- **YOUR INSTRUCTIONS**
Starting with the first line of the records, write out each line exactly until you have included the line containing "2.1 Die Teilnehmer".

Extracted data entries

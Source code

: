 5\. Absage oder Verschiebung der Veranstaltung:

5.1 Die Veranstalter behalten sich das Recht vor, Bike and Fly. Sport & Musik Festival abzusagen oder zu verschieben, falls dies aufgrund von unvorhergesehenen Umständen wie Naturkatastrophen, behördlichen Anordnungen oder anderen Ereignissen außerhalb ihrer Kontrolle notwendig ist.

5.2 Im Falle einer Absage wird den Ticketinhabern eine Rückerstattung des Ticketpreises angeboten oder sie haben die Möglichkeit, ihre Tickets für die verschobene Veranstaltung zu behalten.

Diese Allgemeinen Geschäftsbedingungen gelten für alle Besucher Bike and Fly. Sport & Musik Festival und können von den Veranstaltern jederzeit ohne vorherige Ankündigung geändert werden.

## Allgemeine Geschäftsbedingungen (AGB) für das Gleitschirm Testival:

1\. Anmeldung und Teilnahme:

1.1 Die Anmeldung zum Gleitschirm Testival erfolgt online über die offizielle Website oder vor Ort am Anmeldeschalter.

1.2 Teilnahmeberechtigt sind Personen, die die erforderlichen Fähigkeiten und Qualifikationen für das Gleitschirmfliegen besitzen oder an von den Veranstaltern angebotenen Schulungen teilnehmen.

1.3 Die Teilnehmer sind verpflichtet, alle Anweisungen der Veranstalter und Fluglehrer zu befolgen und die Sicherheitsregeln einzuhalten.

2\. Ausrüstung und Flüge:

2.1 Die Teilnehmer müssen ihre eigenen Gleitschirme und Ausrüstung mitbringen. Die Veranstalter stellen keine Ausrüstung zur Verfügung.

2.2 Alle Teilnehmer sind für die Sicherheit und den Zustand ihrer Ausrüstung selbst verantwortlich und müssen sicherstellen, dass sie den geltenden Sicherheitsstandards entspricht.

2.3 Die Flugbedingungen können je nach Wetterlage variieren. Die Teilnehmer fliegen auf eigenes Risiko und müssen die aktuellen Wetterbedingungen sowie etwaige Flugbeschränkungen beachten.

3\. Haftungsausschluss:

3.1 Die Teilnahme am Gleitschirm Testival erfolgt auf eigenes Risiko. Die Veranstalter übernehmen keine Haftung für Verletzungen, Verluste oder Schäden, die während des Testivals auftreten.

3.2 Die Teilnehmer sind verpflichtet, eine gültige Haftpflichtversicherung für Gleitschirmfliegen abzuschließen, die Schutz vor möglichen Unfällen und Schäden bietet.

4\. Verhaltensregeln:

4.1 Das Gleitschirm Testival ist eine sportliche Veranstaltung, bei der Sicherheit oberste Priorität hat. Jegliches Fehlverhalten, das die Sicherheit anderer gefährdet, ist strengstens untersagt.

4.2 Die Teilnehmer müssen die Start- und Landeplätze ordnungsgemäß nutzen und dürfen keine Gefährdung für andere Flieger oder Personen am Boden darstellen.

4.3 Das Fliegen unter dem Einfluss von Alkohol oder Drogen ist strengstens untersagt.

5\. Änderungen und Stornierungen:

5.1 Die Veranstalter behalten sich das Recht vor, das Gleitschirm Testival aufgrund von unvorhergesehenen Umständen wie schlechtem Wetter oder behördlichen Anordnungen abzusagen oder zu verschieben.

- **RESULT**
Source code

: 5\. Absage oder Verschiebung der Veranstaltung:

5.1 Die Veranstalter behalten sich das Recht vor, Bike and Fly. Sport & Musik Festival abzusagen oder zu verschieben, falls dies aufgrund von unvorhergesehenen Umständen wie Naturkatastrophen, behördlichen Anordnungen oder anderen Ereignissen außerhalb ihrer Kontrolle notwendig ist.

5.2 Im Falle einer Absage wird den Ticketinhabern eine Rückerstattung des Ticketpreises angeboten oder sie haben die Möglichkeit, ihre Tickets für die verschobene Veranstaltung zu behalten.

Diese Allgemeinen Geschäftsbedingungen gelten für alle Besucher Bike and Fly. Sport & Musik Festival und können von den Veranstaltern jederzeit ohne vorherige Ankündigung geändert werden.

## Allgemeine Geschäftsbedingungen (AGB) für das Gleitschirm Testival:

1\. Anmeldung und Teilnahme:

1.1 Die Anmeldung zum Gleitschirm Testival erfolgt online über die offizielle Website oder vor Ort am Anmeldeschalter.

1.2 Teilnahmeberechtigt sind Personen, die die erforderlichen Fähigkeiten und Qualifikationen für das Gleitschirmfliegen besitzen oder an von den Veranstaltern angebotenen Schulungen teilnehmen.

1.3 Die Teilnehmer sind verpflichtet, alle Anweisungen der Veranstalter und Fluglehrer zu befolgen und die Sicherheitsregeln einzuhalten.

2\. Ausrüstung und Flüge:

2.1 Die Teilnehmer müssen ihre eigenen Gleitschirme und Ausrüstung mitbringen. Die Veranstalter stellen keine Ausrüstung zur Verfügung.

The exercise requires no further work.